■ **Work task**: Below are the lines to check; count those holding the string "Gamma" and give only the number.

■ **Data**:
----
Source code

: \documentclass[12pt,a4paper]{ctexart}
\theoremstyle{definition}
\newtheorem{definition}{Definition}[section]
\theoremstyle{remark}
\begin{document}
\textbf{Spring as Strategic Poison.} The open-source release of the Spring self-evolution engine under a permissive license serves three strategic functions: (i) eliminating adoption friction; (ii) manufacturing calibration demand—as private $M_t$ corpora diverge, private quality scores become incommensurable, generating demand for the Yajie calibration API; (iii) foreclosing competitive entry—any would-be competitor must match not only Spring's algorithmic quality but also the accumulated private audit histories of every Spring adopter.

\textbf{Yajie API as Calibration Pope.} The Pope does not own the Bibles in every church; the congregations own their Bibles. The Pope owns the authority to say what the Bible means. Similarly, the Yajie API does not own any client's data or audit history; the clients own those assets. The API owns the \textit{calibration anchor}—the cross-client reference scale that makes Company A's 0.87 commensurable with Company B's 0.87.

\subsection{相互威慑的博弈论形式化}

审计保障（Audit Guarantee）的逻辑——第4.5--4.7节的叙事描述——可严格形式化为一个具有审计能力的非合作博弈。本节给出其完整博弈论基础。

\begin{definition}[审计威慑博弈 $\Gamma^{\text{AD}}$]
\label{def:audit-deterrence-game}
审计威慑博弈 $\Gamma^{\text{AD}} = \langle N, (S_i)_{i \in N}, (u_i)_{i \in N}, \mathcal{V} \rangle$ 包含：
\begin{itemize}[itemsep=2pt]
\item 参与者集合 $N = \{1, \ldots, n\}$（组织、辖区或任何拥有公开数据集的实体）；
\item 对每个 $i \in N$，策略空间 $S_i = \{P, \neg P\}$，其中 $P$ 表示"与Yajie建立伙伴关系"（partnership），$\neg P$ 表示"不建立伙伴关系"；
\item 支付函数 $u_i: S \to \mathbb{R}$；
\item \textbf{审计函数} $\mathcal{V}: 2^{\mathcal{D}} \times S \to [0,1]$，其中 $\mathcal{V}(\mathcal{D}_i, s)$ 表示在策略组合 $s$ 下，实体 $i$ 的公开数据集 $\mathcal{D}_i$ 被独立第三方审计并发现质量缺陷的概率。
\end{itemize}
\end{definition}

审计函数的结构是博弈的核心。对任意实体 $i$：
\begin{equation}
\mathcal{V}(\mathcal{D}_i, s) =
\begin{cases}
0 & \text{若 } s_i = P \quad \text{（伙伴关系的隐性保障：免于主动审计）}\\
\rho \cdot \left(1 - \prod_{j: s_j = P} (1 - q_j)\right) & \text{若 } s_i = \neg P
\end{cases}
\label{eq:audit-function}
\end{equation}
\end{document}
----
■ **Answer section**: 2